The lead plaintiff in the case is Melisa Ingram of Detroit. Police seized her vehicle twice after accusing her of committing crimes without ever formally charging her. Ingram had to pay thousands of dollars to get her vehicle back to prevent the county prosecutor from keeping it under civil asset forfeiture laws.
Civil asset forfeiture is a nationwide system that allows authorities to seize property—cash, vehicles, electronics, houses, and the like—that are supposedly connected to a crime. Proponents of asset forfeiture laws say it is a necessary tool to disrupt criminal activity by targeting illicit proceeds, but civil liberty groups like the Institute of Justice argue there are too many incentives for police to abuse it and not enough protections for innocent citizens incorporated within it.
According to the lawsuit filed on February 5, Ingram’s 2017 Ford Fusion was first seized in late 2018 after she loaned it to a former boyfriend. Her ex-boyfriend was detained by county deputies for allegedly soliciting a prostitute, but he wasn’t charged with any crime. That didn’t stop country deputies from seizing the vehicle and issuing a notice to Ingram that the county intended to keep it using asset forfeiture. Ingram had to make a settlement payment to get her car back.

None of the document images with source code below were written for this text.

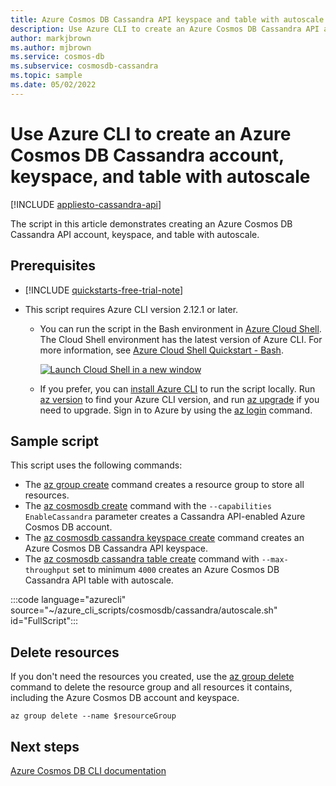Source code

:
 ```yaml
---
title: Azure Cosmos DB Cassandra API keyspace and table with autoscale
description: Use Azure CLI to create an Azure Cosmos DB Cassandra API account, keyspace, and table with autoscale.
author: markjbrown
ms.author: mjbrown
ms.service: cosmos-db
ms.subservice: cosmosdb-cassandra
ms.topic: sample
ms.date: 05/02/2022
---
```


# Use Azure CLI to create an Azure Cosmos DB Cassandra account, keyspace, and table with autoscale

[!INCLUDE [appliesto-cassandra-api](../../../includes/appliesto-cassandra-api.md)]

The script in this article demonstrates creating an Azure Cosmos DB Cassandra API account, keyspace, and table with autoscale.

## Prerequisites

- [!INCLUDE [quickstarts-free-trial-note](../../../../../includes/quickstarts-free-trial-note.md)]

- This script requires Azure CLI version 2.12.1 or later.

  - You can run the script in the Bash environment in [Azure Cloud Shell](../articles/cloud-shell/quickstart.md). The Cloud Shell environment has the latest version of Azure CLI. For more information, see [Azure Cloud Shell Quickstart - Bash](../articles/cloud-shell/quickstart.md).

    [![Launch Cloud Shell in a new window](media/cloud-shell-try-it/hdi-launch-cloud-shell.png)](https://shell.azure.com)

  - If you prefer, you can [install Azure CLI](/cli/azure/install-azure-cli) to run the script locally. Run [az version](/cli/azure/reference-index?#az-version) to find your Azure CLI version, and run [az upgrade](/cli/azure/reference-index?#az-upgrade) if you need to upgrade. Sign in to Azure by using the [az login](/cli/azure/reference-index#az-login) command.

## Sample script

This script uses the following commands:

- The [az group create](/cli/azure/group#az-group-create) command creates a resource group to store all resources.
- The [az cosmosdb create](/cli/azure/cosmosdb#az-cosmosdb-create) command with the `--capabilities EnableCassandra` parameter creates a Cassandra API-enabled Azure Cosmos DB account.
- The [az cosmosdb cassandra keyspace create](/cli/azure/cosmosdb/cassandra/keyspace#az-cosmosdb-cassandra-keyspace-create) command creates an Azure Cosmos DB Cassandra API keyspace.
- The [az cosmosdb cassandra table create](/cli/azure/cosmosdb/cassandra/table#az-cosmosdb-cassandra-table-create) command with `--max-throughput` set to minimum `4000` creates an Azure Cosmos DB Cassandra API table with autoscale.

:::code language="azurecli" source="~/azure_cli_scripts/cosmosdb/cassandra/autoscale.sh" id="FullScript":::

## Delete resources

If you don't need the resources you created, use the [az group delete](/cli/azure/group#az-group-delete) command to delete the resource group and all resources it contains, including the Azure Cosmos DB account and keyspace.

```azurecli
az group delete --name $resourceGroup
```

## Next steps

[Azure Cosmos DB CLI documentation](/cli/azure/cosmosdb)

The vehicle was seized a second time in the summer of 2019. Ingram once again loaned it to her boyfriend so he could drive to a friend’s house. The boyfriend was pulled over after he purportedly left a house police allege was connected to criminal activity. Again, no one was charged, but the prosecutor’s office seized the vehicle and demanded another settlement payment from Ingram.
Police in Wayne County are running an aggressive forfeiture operation as part of a campaign targeting criminals involved with drugs and prostitution in high-crime areas. According to public records, the county has seized more than 2,600 cars over the past two years, raking in more than $1.2 million in asset forfeiture revenues.
No one was charged with a crime in 438 of those cases. In almost a dozen cases, the vehicles were seized under suspicion of a drug violation, even though records show police didn’t find any drugs. Wayne County prosecutors usually offer to settle such cases and return the owner’s vehicle for a $900 fee plus additional storage and towing fees.
“Civil forfeiture is one of the greatest threats to property rights in the nation today,” said Institute of Justice attorney Wesley Hottot. “It allows police and prosecutors to seize and then permanently take people’s property without even charging them with a crime. You don’t have the kind of protections that you would have in a normal criminal proceeding.”
In its lawsuit, the Institute of Justice claims these settlement offers, plus the costly and lengthy process of challenging a seizure, amount to a shakedown and violate the 4th, 8th, and 14th Amendment.